I really wasn’t in the mood to blog about yesterday. Not because I didn’t have 110 million emotions flowing through me, but because I just didn’t have the words.
One question that I know gets asked a lot in people’s lives is “Where do you see yourself in five years from now?” Had you asked me this question 5 years and 2 days ago I would tell you that I wouldn’t be where I’m at right now. I had dreams, I had plans and 5 years and 1 day ago on September 5, 2011 my baby died. She left me and went to heaven. The plans that I had changed, and changed real quick.
Yesterday we sent our annual balloons to heaven and I held Ella in my arms as we watched them float up into the sky.
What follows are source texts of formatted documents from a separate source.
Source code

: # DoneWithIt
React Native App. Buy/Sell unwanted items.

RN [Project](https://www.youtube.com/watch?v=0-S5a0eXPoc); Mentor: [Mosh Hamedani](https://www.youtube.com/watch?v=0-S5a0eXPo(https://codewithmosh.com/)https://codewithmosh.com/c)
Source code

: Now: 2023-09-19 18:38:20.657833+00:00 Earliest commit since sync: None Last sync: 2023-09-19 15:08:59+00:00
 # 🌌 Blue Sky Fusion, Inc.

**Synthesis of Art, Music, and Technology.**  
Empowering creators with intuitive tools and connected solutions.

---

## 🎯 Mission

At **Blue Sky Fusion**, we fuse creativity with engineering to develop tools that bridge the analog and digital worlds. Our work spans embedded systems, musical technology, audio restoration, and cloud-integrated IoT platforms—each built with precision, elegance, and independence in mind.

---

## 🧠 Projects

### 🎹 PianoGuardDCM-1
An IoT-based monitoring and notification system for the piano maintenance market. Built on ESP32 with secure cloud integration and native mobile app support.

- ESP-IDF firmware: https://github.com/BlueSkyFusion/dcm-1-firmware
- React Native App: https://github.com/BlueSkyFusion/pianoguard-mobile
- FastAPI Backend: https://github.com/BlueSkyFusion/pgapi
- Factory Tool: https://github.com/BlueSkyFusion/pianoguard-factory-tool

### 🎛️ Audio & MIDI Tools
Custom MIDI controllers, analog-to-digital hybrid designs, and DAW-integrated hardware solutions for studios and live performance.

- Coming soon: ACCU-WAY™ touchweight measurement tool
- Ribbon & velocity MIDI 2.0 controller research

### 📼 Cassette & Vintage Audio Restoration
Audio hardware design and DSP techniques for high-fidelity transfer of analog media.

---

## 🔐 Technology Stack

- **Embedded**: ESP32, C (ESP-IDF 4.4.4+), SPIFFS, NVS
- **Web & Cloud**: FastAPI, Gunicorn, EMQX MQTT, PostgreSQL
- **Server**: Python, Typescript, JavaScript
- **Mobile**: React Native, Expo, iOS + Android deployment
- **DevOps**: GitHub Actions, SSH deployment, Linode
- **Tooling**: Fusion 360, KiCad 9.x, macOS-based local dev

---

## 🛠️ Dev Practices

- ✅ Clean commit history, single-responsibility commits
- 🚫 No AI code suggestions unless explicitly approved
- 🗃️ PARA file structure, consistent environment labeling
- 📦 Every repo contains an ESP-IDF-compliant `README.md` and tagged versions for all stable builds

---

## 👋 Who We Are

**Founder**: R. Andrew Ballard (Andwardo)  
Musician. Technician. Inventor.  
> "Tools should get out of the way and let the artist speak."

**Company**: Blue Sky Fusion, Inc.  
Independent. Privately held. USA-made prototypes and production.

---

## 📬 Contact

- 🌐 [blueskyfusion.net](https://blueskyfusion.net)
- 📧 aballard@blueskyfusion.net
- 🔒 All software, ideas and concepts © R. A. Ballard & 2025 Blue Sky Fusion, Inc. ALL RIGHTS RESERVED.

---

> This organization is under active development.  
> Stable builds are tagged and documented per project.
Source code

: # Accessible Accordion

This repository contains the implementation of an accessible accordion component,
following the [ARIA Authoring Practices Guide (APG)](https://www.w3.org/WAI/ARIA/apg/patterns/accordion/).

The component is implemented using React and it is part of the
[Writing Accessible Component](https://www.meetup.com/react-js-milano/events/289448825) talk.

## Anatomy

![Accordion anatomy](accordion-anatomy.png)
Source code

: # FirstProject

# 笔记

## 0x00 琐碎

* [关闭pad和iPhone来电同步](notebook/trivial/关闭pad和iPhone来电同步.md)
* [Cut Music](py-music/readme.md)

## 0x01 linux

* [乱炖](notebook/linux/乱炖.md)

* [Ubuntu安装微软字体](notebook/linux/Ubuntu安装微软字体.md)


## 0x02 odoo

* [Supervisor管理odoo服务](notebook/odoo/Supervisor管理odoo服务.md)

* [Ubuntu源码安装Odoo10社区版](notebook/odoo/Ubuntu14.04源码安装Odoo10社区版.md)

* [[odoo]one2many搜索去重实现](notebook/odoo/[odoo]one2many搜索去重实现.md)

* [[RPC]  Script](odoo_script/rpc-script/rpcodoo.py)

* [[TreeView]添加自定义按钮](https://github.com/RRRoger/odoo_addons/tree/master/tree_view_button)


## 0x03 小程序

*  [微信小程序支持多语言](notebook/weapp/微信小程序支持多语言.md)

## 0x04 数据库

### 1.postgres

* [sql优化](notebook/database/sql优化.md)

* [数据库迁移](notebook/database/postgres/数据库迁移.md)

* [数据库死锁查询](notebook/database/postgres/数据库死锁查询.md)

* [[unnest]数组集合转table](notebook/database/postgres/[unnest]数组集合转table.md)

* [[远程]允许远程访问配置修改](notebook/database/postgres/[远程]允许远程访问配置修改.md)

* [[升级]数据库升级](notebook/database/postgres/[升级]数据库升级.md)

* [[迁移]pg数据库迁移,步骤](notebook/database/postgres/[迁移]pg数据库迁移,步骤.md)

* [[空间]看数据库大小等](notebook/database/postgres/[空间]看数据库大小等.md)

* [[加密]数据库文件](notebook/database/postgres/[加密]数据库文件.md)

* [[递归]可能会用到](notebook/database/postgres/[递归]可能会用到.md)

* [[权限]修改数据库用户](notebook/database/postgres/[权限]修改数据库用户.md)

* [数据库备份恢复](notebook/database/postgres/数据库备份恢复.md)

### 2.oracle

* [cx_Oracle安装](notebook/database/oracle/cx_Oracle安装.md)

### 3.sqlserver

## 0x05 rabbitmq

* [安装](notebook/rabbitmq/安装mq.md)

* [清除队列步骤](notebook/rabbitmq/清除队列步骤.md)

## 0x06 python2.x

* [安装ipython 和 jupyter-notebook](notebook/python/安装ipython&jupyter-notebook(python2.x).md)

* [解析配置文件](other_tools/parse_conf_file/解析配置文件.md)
She asked me, “Where is Mya, Mommy?” How do you explain to a 4 year old little girl that her sister died so that she can live her life with us? As we watched the balloons float into the sky I told her the story of Mya. I told her the story of how not only do I now have a baby girl waiting for me in heaven, but I have a beautiful, perfect, amazing little girl living with me right here on earth…. thanks to Mya.
I’ve gone through my healing process and I’m okay. But I love her, and I miss her, and this is something that will never change.
Mama, hugs to you during these difficult days. What a joy to know that God is taking care of her and she is singing her little healthy heart out! Blessings to you and your family!